### Exercise objective
If a line in the data has the string "React", please show it.

### Exercise input
########
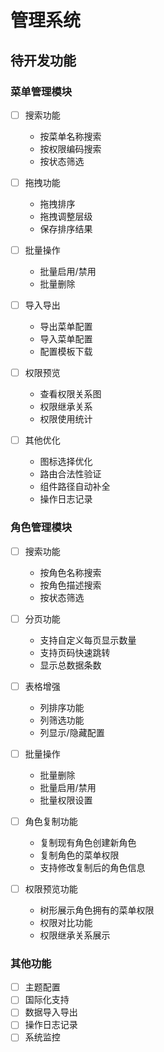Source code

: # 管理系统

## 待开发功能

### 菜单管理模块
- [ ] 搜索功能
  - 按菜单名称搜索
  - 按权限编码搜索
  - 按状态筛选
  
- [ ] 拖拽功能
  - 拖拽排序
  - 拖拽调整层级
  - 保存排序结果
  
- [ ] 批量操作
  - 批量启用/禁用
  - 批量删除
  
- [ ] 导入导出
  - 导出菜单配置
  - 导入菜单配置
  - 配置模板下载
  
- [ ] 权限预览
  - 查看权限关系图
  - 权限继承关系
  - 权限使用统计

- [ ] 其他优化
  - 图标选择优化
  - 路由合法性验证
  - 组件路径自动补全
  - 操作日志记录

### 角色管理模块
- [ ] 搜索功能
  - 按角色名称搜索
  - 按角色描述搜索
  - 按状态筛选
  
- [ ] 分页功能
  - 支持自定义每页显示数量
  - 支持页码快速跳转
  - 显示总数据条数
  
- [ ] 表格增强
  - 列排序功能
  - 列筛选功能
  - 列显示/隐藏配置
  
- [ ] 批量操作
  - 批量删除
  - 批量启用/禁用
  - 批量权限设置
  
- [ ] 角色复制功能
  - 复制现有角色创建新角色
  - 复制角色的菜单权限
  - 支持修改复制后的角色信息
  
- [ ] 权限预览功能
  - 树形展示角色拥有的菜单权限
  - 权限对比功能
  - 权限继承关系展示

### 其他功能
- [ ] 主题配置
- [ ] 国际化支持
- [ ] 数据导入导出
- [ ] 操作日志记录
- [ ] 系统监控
########
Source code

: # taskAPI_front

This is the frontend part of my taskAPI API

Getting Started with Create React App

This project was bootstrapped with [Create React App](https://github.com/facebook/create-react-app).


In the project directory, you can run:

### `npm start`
########
### Result
Getting Started with Create React App
This project was bootstrapped with [Create React App](https://github.com/facebook/create-react-app).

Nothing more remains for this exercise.